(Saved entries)

- - -

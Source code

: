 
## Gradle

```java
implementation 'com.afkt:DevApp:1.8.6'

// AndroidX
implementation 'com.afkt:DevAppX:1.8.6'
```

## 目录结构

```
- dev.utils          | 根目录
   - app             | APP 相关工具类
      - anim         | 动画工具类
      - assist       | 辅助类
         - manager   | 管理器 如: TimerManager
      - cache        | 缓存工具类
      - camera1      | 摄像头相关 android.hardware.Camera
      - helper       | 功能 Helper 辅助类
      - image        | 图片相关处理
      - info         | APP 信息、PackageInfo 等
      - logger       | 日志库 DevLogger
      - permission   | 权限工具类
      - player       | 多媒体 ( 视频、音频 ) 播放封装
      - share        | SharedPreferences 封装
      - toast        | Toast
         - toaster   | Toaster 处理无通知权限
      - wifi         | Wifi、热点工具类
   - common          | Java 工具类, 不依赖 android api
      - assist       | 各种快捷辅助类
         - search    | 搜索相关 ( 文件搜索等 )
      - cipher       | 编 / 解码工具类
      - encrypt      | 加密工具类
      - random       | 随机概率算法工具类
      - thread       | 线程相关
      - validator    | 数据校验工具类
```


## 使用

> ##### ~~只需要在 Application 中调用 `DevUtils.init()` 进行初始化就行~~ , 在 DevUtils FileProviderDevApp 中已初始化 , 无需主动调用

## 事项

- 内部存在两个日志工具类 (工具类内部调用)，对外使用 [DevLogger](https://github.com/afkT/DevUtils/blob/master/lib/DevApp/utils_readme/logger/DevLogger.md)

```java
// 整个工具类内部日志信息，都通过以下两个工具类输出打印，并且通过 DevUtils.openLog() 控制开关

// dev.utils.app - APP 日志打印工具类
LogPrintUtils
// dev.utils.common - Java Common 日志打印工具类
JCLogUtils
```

- - -

What is needed: Once more, write out all the data exactly.

The completed task:
Source code

: 
## Gradle

```java
implementation 'com.afkt:DevApp:1.8.6'

// AndroidX
implementation 'com.afkt:DevAppX:1.8.6'
```

## 目录结构

```
- dev.utils          | 根目录
   - app             | APP 相关工具类
      - anim         | 动画工具类
      - assist       | 辅助类
         - manager   | 管理器 如: TimerManager
      - cache        | 缓存工具类
      - camera1      | 摄像头相关 android.hardware.Camera
      - helper       | 功能 Helper 辅助类
      - image        | 图片相关处理
      - info         | APP 信息、PackageInfo 等
      - logger       | 日志库 DevLogger
      - permission   | 权限工具类
      - player       | 多媒体 ( 视频、音频 ) 播放封装
      - share        | SharedPreferences 封装
      - toast        | Toast
         - toaster   | Toaster 处理无通知权限
      - wifi         | Wifi、热点工具类
   - common          | Java 工具类, 不依赖 android api
      - assist       | 各种快捷辅助类
         - search    | 搜索相关 ( 文件搜索等 )
      - cipher       | 编 / 解码工具类
      - encrypt      | 加密工具类
      - random       | 随机概率算法工具类
      - thread       | 线程相关
      - validator    | 数据校验工具类
```


## 使用

> ##### ~~只需要在 Application 中调用 `DevUtils.init()` 进行初始化就行~~ , 在 DevUtils FileProviderDevApp 中已初始化 , 无需主动调用

## 事项

- 内部存在两个日志工具类 (工具类内部调用)，对外使用 [DevLogger](https://github.com/afkT/DevUtils/blob/master/lib/DevApp/utils_readme/logger/DevLogger.md)

```java
// 整个工具类内部日志信息，都通过以下两个工具类输出打印，并且通过 DevUtils.openLog() 控制开关

// dev.utils.app - APP 日志打印工具类
LogPrintUtils
// dev.utils.common - Java Common 日志打印工具类
JCLogUtils
```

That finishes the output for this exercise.